Liverpool Chamber discovers that recovery is ‘gaining pace’

THE Liverpool Chamber of Commerce has discovered evidence that the recovery is gathering pace – particularly in the manufacturing sector.
The organisation’s latest quarterly economic survey has discovered that the last quarter is the first time that firms in the manufacturing and service sectors have seen an increase in business since quarter two of 2008.
It has also found that those companies with overseas sales have done particularly well.
There is also evidence of a bounce in manufacturing recruitment with a third of the businesses surveyed reporting an increase in their workforce and only 8% expecting to reduce headcount in the next quarter compared to 24% expecting growth in staffing over the same period.
Liverpool Chamber chief executive Jack Stopforth said: “The figures have been improving since their low point in the first quarter of 2009.
“However we are very concerned that the nascent recovery could be damaged by the blows which have been dealt in recent weeks in terms of business support and spending cuts.”
The figures from the last quarter represent a significant turnaround on the previous quarter when 14% of business were planning to cut staff and only 12% were expecting growth.
RS Clare, Liverpool-based producer of oils and lubricants, has maintained strong growth since 2006 and is now focusing on developing exports to China, based on the expansion of the Chinese rail network.
Chairman Ian Meadows said: “Exports globally have helped us to achieve excellent profitability.
“Exports have doubled in the last two years and now account for nearly half our sales.”

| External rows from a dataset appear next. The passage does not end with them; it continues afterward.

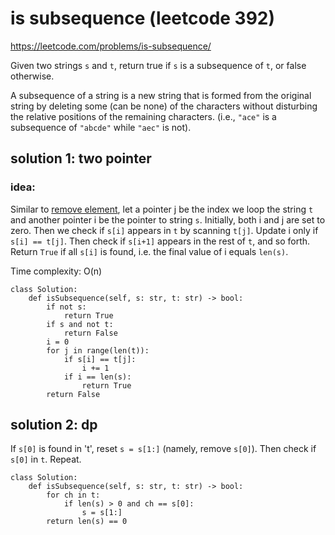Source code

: # is subsequence (leetcode 392)

https://leetcode.com/problems/is-subsequence/

Given two strings `s` and `t`, return true if `s` is a subsequence of `t`, or false otherwise.

A subsequence of a string is a new string that is formed from the original string by deleting some 
(can be none) of the characters without disturbing the relative positions of the remaining characters. 
(i.e., `"ace"` is a subsequence of `"abcde"` while `"aec"` is not).

## solution 1: two pointer

### idea:
Similar to [remove element](/remove_element.md), let a pointer j be the index we loop the string `t` and another pointer i be the pointer to string `s`.
Initially, both i and j are set to zero. Then we check if `s[i]` appears in `t` by scanning `t[j]`. Update i only if `s[i] == t[j]`. Then check if
`s[i+1]` appears in the rest of `t`, and so forth. Return `True` if all `s[i]` is found, i.e. the final value of i equals `len(s)`.

Time complexity: O(n)

```
class Solution:
    def isSubsequence(self, s: str, t: str) -> bool:
        if not s:
            return True
        if s and not t:
            return False
        i = 0
        for j in range(len(t)):
            if s[i] == t[j]:
                i += 1
            if i == len(s):
                return True
        return False 
```

## solution 2: dp

If `s[0]` is found in 't', reset `s = s[1:]` (namely, remove `s[0]`). Then check if `s[0]` in `t`. Repeat. 

```
class Solution:
    def isSubsequence(self, s: str, t: str) -> bool: 
        for ch in t:
            if len(s) > 0 and ch == s[0]:
                s = s[1:]
        return len(s) == 0
```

Despite RS Clare’s success, cashflow remains a major problem for many – 38% of manufacturing businesses report worsening cashflow which suggests that they are struggling to provide the working capital required for growth.
There is also some evidence of pressure on prices beginning to build up with 77% of manufacturing businesses stating that they are under pressure from rising raw material prices.
With 81% of manufacturers and 72% of service businesses reporting that they are operating below capacity it is also likely that they will continue to have to absorb much of the price pressure for some time to come.
Brian McCann, of Vanguard Corporate Finance and chair of the Chamber’s finance committee, said: “The majority of indicators do point towards the recovery gaining hold – particularly in the manufacturing sector.
“Some of this recovery will be driven by a rebuilding of stock in most sectors which could still come to an end once more normal levels are reached.
“For this reason we will be watching carefully for confirmation that the recovery continues over the remainder of this year. However, these are encouraging results.
“The pressure on cash remains intense for many businesses and it is vital that initiatives such as the Enterprise Finance Guarantee and the proposed Regional Growth Fund get cash into the system – and particularly to SMEs very quickly now.”